Provided information:
···
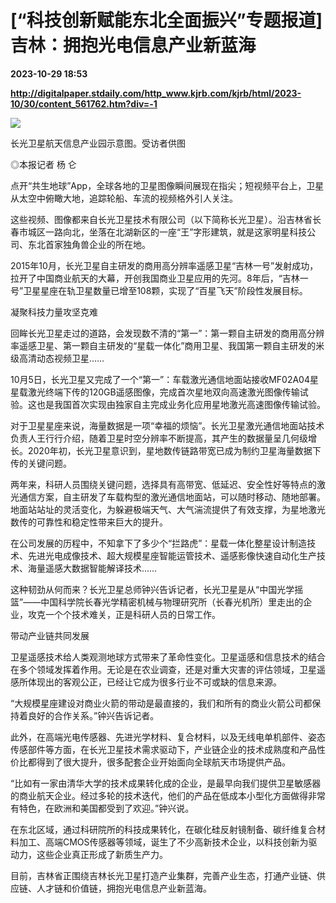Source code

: # [“科技创新赋能东北全面振兴”专题报道] 吉林：拥抱光电信息产业新蓝海

**2023-10-29 18:53**

**http://digitalpaper.stdaily.com/http_www.kjrb.com/kjrb/html/2023-10/30/content_561762.htm?div=-1**

![](http://digitalpaper.stdaily.com/http_www.kjrb.com/kjrb/images/2023-10/30/05/3552450_jiny_1698395545820_b.jpg)

长光卫星航天信息产业园示意图。受访者供图

 ◎本报记者 杨 仑

 点开“共生地球”App，全球各地的卫星图像瞬间展现在指尖；短视频平台上，卫星从太空中俯瞰大地，追踪轮船、车流的视频格外引人关注。

 这些视频、图像都来自长光卫星技术有限公司（以下简称长光卫星）。沿吉林省长春市城区一路向北，坐落在北湖新区的一座“王”字形建筑，就是这家明星科技公司、东北首家独角兽企业的所在地。

 2015年10月，长光卫星自主研发的商用高分辨率遥感卫星“吉林一号”发射成功，拉开了中国商业航天的大幕，开创我国商业卫星应用的先河。8年后，“吉林一号”卫星星座在轨卫星数量已增至108颗，实现了“百星飞天”阶段性发展目标。

 凝聚科技力量攻坚克难

 回眸长光卫星走过的道路，会发现数不清的“第一”：第一颗自主研发的商用高分辨率遥感卫星、第一颗自主研发的“星载一体化”商用卫星、我国第一颗自主研发的米级高清动态视频卫星……

 10月5日，长光卫星又完成了一个“第一”：车载激光通信地面站接收MF02A04星星载激光终端下传的120GB遥感图像，完成首次星地双向高速激光图像传输试验。这也是我国首次实现由独家自主完成业务化应用星地激光高速图像传输试验。

 对于卫星星座来说，海量数据是一项“幸福的烦恼”。长光卫星激光通信地面站技术负责人王行行介绍，随着卫星时空分辨率不断提高，其产生的数据量呈几何级增长。2020年初，长光卫星意识到，星地数传链路带宽已成为制约卫星海量数据下传的关键问题。

 两年来，科研人员围绕关键问题，选择具有高带宽、低延迟、安全性好等特点的激光通信方案，自主研发了车载构型的激光通信地面站，可以随时移动、随地部署。地面站站址的灵活变化，为躲避极端天气、大气湍流提供了有效支撑，为星地激光数传的可靠性和稳定性带来巨大的提升。

 在公司发展的历程中，不知拿下了多少个“拦路虎”：星载一体化整星设计制造技术、先进光电成像技术、超大规模星座智能运管技术、遥感影像快速自动化生产技术、海量遥感大数据智能解译技术……

 这种韧劲从何而来？长光卫星总师钟兴告诉记者，长光卫星是从“中国光学摇篮”——中国科学院长春光学精密机械与物理研究所（长春光机所）里走出的企业，攻克一个个技术难关，正是科研人员的日常工作。

 带动产业链共同发展

 卫星遥感技术给人类观测地球方式带来了革命性变化。卫星遥感和信息技术的结合在多个领域发挥着作用。无论是在农业调查，还是对重大灾害的评估领域，卫星遥感所体现出的客观公正，已经让它成为很多行业不可或缺的信息来源。

 “大规模星座建设对商业火箭的带动是最直接的，我们和所有的商业火箭公司都保持着良好的合作关系。”钟兴告诉记者。

 此外，在高端光电传感器、先进光学材料、复合材料，以及无线电单机部件、姿态传感部件等方面，在长光卫星技术需求驱动下，产业链企业的技术成熟度和产品性价比都得到了很大提升，很多配套企业开始面向全球航天市场提供产品。

 “比如有一家由清华大学的技术成果转化成的企业，是最早向我们提供卫星敏感器的商业航天企业。经过多轮的技术迭代，他们的产品在低成本小型化方面做得非常有特色，在欧洲和美国都受到了欢迎。”钟兴说。

 在东北区域，通过科研院所的科技成果转化，在碳化硅反射镜制备、碳纤维复合材料加工、高端CMOS传感器等领域，诞生了不少高新技术企业，以科技创新为驱动力，这些企业真正形成了新质生产力。

 目前，吉林省正围绕吉林长光卫星打造产业集群，完善产业生态，打通产业链、供应链、人才链和价值链，拥抱光电信息产业新蓝海。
···
Activity: Go through the data above and transcribe it in full, omitting any image.

Response to the exercise:
Source code

: # [“科技创新赋能东北全面振兴”专题报道] 吉林：拥抱光电信息产业新蓝海

**2023-10-29 18:53**

**http://digitalpaper.stdaily.com/http_www.kjrb.com/kjrb/html/2023-10/30/content_561762.htm?div=-1**

![](http://digitalpaper.stdaily.com/http_www.kjrb.com/kjrb/images/2023-10/30/05/3552450_jiny_1698395545820_b.jpg)

长光卫星航天信息产业园示意图。受访者供图

 ◎本报记者 杨 仑

 点开“共生地球”App，全球各地的卫星图像瞬间展现在指尖；短视频平台上，卫星从太空中俯瞰大地，追踪轮船、车流的视频格外引人关注。

 这些视频、图像都来自长光卫星技术有限公司（以下简称长光卫星）。沿吉林省长春市城区一路向北，坐落在北湖新区的一座“王”字形建筑，就是这家明星科技公司、东北首家独角兽企业的所在地。

 2015年10月，长光卫星自主研发的商用高分辨率遥感卫星“吉林一号”发射成功，拉开了中国商业航天的大幕，开创我国商业卫星应用的先河。8年后，“吉林一号”卫星星座在轨卫星数量已增至108颗，实现了“百星飞天”阶段性发展目标。

 凝聚科技力量攻坚克难

 回眸长光卫星走过的道路，会发现数不清的“第一”：第一颗自主研发的商用高分辨率遥感卫星、第一颗自主研发的“星载一体化”商用卫星、我国第一颗自主研发的米级高清动态视频卫星……

 10月5日，长光卫星又完成了一个“第一”：车载激光通信地面站接收MF02A04星星载激光终端下传的120GB遥感图像，完成首次星地双向高速激光图像传输试验。这也是我国首次实现由独家自主完成业务化应用星地激光高速图像传输试验。

 对于卫星星座来说，海量数据是一项“幸福的烦恼”。长光卫星激光通信地面站技术负责人王行行介绍，随着卫星时空分辨率不断提高，其产生的数据量呈几何级增长。2020年初，长光卫星意识到，星地数传链路带宽已成为制约卫星海量数据下传的关键问题。

 两年来，科研人员围绕关键问题，选择具有高带宽、低延迟、安全性好等特点的激光通信方案，自主研发了车载构型的激光通信地面站，可以随时移动、随地部署。地面站站址的灵活变化，为躲避极端天气、大气湍流提供了有效支撑，为星地激光数传的可靠性和稳定性带来巨大的提升。

 在公司发展的历程中，不知拿下了多少个“拦路虎”：星载一体化整星设计制造技术、先进光电成像技术、超大规模星座智能运管技术、遥感影像快速自动化生产技术、海量遥感大数据智能解译技术……

 这种韧劲从何而来？长光卫星总师钟兴告诉记者，长光卫星是从“中国光学摇篮”——中国科学院长春光学精密机械与物理研究所（长春光机所）里走出的企业，攻克一个个技术难关，正是科研人员的日常工作。

 带动产业链共同发展

 卫星遥感技术给人类观测地球方式带来了革命性变化。卫星遥感和信息技术的结合在多个领域发挥着作用。无论是在农业调查，还是对重大灾害的评估领域，卫星遥感所体现出的客观公正，已经让它成为很多行业不可或缺的信息来源。

 “大规模星座建设对商业火箭的带动是最直接的，我们和所有的商业火箭公司都保持着良好的合作关系。”钟兴告诉记者。

 此外，在高端光电传感器、先进光学材料、复合材料，以及无线电单机部件、姿态传感部件等方面，在长光卫星技术需求驱动下，产业链企业的技术成熟度和产品性价比都得到了很大提升，很多配套企业开始面向全球航天市场提供产品。

 “比如有一家由清华大学的技术成果转化成的企业，是最早向我们提供卫星敏感器的商业航天企业。经过多轮的技术迭代，他们的产品在低成本小型化方面做得非常有特色，在欧洲和美国都受到了欢迎。”钟兴说。

 在东北区域，通过科研院所的科技成果转化，在碳化硅反射镜制备、碳纤维复合材料加工、高端CMOS传感器等领域，诞生了不少高新技术企业，以科技创新为驱动力，这些企业真正形成了新质生产力。

 目前，吉林省正围绕吉林长光卫星打造产业集群，完善产业生态，打通产业链、供应链、人才链和价值链，拥抱光电信息产业新蓝海。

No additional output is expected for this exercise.